Show all lines from the records below in which the string "link" is present.

########

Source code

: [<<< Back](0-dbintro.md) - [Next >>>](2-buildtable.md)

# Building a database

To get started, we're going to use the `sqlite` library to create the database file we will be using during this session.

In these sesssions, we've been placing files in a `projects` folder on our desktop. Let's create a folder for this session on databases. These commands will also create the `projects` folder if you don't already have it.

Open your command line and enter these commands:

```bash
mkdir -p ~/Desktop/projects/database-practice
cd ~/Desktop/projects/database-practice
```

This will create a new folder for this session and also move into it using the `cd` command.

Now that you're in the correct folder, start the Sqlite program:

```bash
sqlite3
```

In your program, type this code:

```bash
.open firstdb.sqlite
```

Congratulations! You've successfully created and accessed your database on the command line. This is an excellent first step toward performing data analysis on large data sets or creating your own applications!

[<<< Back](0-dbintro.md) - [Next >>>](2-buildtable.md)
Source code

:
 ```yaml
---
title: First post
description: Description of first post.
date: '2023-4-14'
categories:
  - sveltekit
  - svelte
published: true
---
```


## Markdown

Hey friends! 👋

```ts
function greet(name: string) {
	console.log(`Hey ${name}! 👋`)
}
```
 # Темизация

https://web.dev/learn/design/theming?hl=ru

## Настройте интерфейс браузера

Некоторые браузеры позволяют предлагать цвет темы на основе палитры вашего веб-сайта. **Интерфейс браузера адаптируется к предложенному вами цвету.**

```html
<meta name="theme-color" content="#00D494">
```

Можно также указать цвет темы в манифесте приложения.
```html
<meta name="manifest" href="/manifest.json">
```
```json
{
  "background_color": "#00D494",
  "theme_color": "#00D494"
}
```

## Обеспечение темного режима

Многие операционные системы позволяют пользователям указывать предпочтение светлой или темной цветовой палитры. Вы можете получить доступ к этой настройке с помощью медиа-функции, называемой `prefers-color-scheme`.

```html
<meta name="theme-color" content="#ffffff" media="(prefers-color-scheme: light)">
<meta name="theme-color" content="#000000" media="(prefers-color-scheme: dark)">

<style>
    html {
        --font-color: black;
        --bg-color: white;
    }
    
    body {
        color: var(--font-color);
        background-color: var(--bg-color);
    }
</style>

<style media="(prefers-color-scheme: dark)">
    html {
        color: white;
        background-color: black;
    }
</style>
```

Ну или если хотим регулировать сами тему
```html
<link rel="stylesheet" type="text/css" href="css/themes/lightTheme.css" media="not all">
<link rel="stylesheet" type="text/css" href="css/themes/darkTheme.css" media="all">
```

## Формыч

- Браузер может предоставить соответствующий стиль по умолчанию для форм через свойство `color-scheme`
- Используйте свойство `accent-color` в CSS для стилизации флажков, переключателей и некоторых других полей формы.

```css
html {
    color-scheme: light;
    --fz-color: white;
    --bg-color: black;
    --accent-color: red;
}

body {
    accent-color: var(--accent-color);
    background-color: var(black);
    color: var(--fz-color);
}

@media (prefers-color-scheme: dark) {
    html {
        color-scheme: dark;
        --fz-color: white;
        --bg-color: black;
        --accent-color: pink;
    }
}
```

########

■ SOLUTION FOR THIS PROBLEM:
<link rel="stylesheet" type="text/css" href="css/themes/lightTheme.css" media="not all">
<link rel="stylesheet" type="text/css" href="css/themes/darkTheme.css" media="all">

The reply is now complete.